In principle it is possible to set up the current OpenGL context to draw
 to an limited area and allow a plug in to render there.

But - probably - the better solution is to have the plugin code to
render to an off screen texture and use that dynamic texture as an
instrument.

I guess that that would be faster (no big changes in viewports, etc) and
create higher quality graphics (z buffer fighting, etc.)

> The commands that are sent to flightgear should be simple 2d vector 
> primitives, to make sure that this solution is flexible enough to display 
> everything.
> FlightGear receives the 2d vectors primitives and put those on a virtual 
> screen inside the FlightGear 3d world. For example a screen display in the 
> cockpit.

This is a totally different kind of problem. If the "plugin" is written
in C/C++ it should use OpenGL (OpenGL is fine as a 2D library and
there's no need to slow it down by wrapping it).
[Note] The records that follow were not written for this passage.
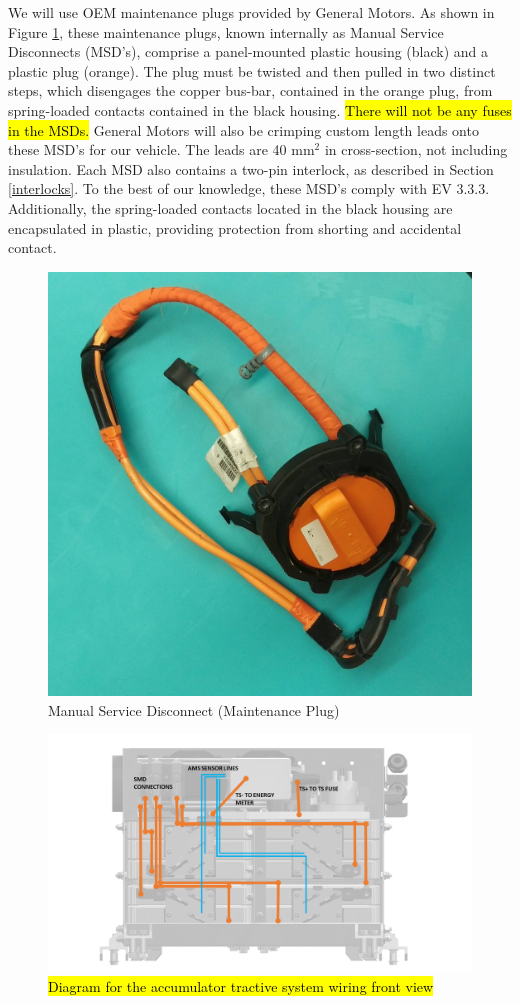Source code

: \documentclass{article}
\DeclareRobustCommand{\hlr}[1]{{\sethlcolor{red}\hl{#1}}}
\begin{document}

            We will use OEM maintenance plugs provided by General Motors. As shown in Figure \ref{msd03}, these maintenance plugs, known internally as Manual Service Disconnects (MSD's), comprise a panel-mounted plastic housing (black) and a plastic plug (orange). The plug must be twisted and then pulled in two distinct steps, which disengages the copper bus-bar, contained in the orange plug, from spring-loaded contacts contained in the black housing. \hlr{There will not be any fuses in the MSDs.} General Motors will also be crimping custom length leads onto these MSD's for our vehicle. The leads are 40 mm$^2$ in cross-section, not including insulation. Each MSD also contains a two-pin interlock, as described in Section \ref{interlocks}. To the best of our knowledge, these MSD's comply with EV 3.3.3. Additionally, the spring-loaded contacts located in the black housing are encapsulated in plastic, providing protection from shorting and accidental contact.

            \begin{figure}[H]
                \centering
                \includegraphics[width = 0.5 \textwidth]{msd_highres}
                \caption{Manual Service Disconnect (Maintenance Plug)}
                \label{msd03}
            \end{figure}

            \begin{figure}[H]
                \centering
                \includegraphics[width = 0.5 \textwidth]{TRACTIVE_DIAGRAM_2}
                \caption{\hlr{Diagram for the accumulator tractive system wiring front view}}
                \label{tswiring_front}
            \end{figure}
\end{document}
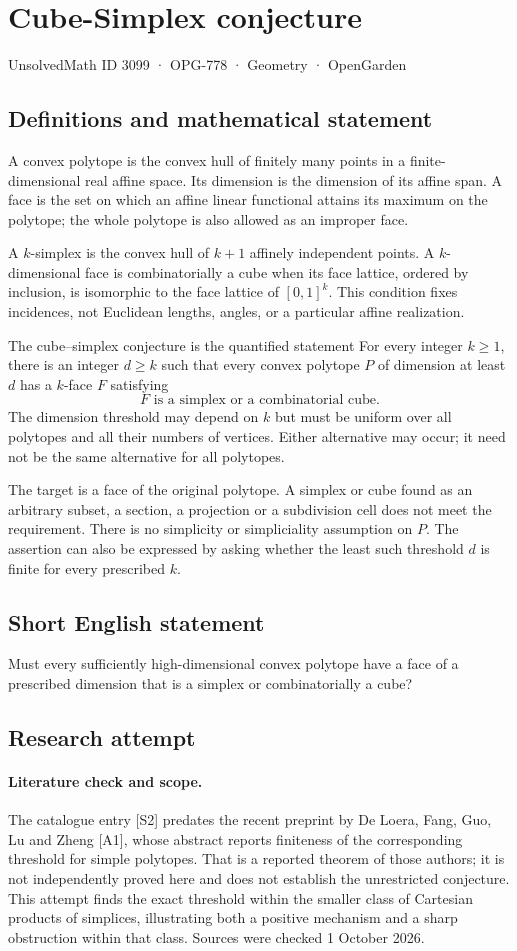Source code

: \documentclass[11pt,a4paper]{article}
\begin{document}
\section*{Cube-Simplex conjecture}\label{3099}
{\small UnsolvedMath ID 3099 · OPG-778 · Geometry · OpenGarden}
\subsection{Definitions and mathematical statement}
A convex polytope is the convex hull of finitely many points in a
finite-dimensional real affine space. Its dimension is the dimension of
its affine span. A face is the set on which an affine linear functional
attains its maximum on the polytope; the whole polytope is also allowed
as an improper face.

A $k$-simplex is the convex hull of $k+1$ affinely independent points.
A $k$-dimensional face is combinatorially a cube when its face lattice,
ordered by inclusion, is isomorphic to the face lattice of $[0,1]^k$.
This condition fixes incidences, not Euclidean lengths, angles, or a
particular affine realization.

The cube--simplex conjecture is the quantified statement
For every integer $k\ge1$, there is an integer $d\ge k$ such that
 every convex polytope $P$ of dimension at least $d$ has a $k$-face $F$
 satisfying
\[
       F\text{ is a simplex or a combinatorial cube}.
\]
The dimension threshold may depend on $k$ but must be uniform over all
polytopes and all their numbers of vertices. Either alternative may occur;
it need not be the same alternative for all polytopes.

The target is a face of the original polytope. A simplex or cube found
as an arbitrary subset, a section, a projection or a subdivision cell
does not meet the requirement. There is no simplicity or simpliciality
assumption on $P$. The assertion can also be expressed by asking whether
the least such threshold $d$ is finite for every prescribed $k$.
\subsection{Short English statement}
Must every sufficiently high-dimensional convex polytope have a face of a prescribed dimension that is a simplex or combinatorially a cube?
\subsection{Research attempt}
\paragraph{Literature check and scope.}
The catalogue entry [S2] predates the recent preprint by De Loera, Fang, Guo,
Lu and Zheng [A1], whose abstract reports finiteness of the corresponding
threshold for simple polytopes. That is a reported theorem of those authors;
it is not independently proved here and does not establish the unrestricted
conjecture. This attempt finds the exact threshold within the smaller class
of Cartesian products of simplices, illustrating both a positive mechanism
and a sharp obstruction within that class. Sources were checked 1 October 2026.
\end{document}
If the "plugin" is writen in NASAL then NASAL would need an OpenGL like
extension. That is - I guess - not hard to do. But - I guess - it'll be
too slow when the graphics gets complex.
I think the best would be, to add the OpenGL extension to NASAL (for
flexibility) *and* write the more complex things in native C/C++ and add
those to NASAL as well.

> Doing it this way would allow to do the complexity of such glass cockpits 
> outside of flightgear.

As long as the interface to FGFS is clear and easy it doesn't matter
where the code lives.

> And if we change atlas from bitmap to vector graphics
> we could just sent from atlas the 2d primitives that flightgear could than 
> render on a virtual screen inside flightgear.

Atlas is basically vector graphics. It tries really hard to generate the
bitmaps...

> As a 2d vector describing language we could use SVG.
> FlightGear then needs only a SVG parser that puts the visuals on a screen 
> inside flightgear.

Atlas can already create SVG. (Or it could when I added the SVG output a
few years ago...)

> There are allready SVG libarys available that do render SVG primitives
> in OpenGL, maybe we could use such a library instead of writing an own SVG 
> parser.

I don't think that that sould be a good solution.

It would be *much* better to use the geometry data that FGFS has already
loaded to the graphics hardware as it needs it for scenery.